### About this task
Look for the word "methods" in the entries and copy each line where it appears.

[[ Input records open ]]

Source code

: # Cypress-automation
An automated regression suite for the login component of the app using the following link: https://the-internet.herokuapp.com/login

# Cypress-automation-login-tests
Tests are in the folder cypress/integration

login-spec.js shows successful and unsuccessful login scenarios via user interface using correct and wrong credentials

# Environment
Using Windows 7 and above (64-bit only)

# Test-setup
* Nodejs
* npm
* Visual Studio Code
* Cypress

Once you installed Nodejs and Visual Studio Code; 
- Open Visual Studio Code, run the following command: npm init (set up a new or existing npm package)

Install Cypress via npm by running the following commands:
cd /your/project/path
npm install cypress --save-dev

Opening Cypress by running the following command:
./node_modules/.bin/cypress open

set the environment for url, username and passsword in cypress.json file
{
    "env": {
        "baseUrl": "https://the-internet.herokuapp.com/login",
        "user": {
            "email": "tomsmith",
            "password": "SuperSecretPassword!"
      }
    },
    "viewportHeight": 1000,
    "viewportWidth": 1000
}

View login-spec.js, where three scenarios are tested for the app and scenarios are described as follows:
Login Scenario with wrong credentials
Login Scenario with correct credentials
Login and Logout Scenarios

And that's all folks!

[[ Input records closed ]]
[[ Input records open ]]

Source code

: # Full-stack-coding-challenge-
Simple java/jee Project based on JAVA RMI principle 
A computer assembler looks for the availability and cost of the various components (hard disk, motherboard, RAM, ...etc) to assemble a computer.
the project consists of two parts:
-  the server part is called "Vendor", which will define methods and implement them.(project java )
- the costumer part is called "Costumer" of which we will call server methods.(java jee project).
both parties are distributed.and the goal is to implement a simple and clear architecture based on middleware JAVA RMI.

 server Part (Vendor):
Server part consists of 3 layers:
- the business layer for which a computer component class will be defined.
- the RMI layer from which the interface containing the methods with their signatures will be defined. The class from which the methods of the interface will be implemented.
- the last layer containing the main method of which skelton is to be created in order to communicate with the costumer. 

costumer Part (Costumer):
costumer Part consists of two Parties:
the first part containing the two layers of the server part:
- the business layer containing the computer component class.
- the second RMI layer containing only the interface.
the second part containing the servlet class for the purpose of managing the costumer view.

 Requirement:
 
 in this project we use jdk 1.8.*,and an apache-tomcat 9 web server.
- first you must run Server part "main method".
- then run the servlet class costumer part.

[[ Input records closed ]]
[[ Input records open ]]

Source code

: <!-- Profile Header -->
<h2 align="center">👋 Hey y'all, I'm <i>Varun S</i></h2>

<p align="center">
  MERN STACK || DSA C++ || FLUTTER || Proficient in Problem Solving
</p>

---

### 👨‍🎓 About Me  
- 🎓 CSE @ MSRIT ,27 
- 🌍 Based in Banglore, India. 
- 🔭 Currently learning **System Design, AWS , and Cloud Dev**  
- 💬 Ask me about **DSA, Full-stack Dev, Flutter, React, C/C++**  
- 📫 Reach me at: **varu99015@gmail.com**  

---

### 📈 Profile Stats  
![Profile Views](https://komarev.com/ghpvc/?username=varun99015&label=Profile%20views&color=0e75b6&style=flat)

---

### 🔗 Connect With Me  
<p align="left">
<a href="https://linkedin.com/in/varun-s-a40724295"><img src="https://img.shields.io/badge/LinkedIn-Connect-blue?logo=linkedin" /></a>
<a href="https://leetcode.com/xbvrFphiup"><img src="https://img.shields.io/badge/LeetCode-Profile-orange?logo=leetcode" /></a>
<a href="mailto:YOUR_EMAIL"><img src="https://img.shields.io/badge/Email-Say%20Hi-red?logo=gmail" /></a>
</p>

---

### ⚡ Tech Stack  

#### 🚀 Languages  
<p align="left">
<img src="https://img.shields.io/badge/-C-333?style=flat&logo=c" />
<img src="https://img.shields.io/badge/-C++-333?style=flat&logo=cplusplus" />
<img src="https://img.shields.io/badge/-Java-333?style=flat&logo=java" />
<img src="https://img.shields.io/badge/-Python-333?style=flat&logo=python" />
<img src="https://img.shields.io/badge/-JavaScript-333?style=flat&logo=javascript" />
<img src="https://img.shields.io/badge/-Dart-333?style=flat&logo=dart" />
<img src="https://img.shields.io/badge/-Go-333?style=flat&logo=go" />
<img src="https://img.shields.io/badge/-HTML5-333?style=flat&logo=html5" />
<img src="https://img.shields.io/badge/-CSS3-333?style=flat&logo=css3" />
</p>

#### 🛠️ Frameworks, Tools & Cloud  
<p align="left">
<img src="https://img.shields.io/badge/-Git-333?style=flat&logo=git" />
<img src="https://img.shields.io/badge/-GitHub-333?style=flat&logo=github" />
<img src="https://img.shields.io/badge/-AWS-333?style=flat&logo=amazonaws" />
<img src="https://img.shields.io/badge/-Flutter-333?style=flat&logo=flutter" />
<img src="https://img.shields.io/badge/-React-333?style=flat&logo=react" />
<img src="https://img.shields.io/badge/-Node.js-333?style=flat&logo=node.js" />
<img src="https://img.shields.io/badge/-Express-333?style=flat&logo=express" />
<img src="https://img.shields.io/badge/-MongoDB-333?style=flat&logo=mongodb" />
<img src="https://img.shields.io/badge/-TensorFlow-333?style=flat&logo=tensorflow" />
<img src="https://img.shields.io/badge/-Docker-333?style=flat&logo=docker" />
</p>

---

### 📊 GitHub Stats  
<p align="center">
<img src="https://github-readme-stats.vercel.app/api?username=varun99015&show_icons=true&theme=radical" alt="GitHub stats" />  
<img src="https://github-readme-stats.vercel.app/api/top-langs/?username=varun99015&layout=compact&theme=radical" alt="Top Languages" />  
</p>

[[ Input records closed ]]

### Output for this task
-  the server part is called "Vendor", which will define methods and implement them.(project java )
- the costumer part is called "Costumer" of which we will call server methods.(java jee project).
- the RMI layer from which the interface containing the methods with their signatures will be defined. The class from which the methods of the interface will be implemented.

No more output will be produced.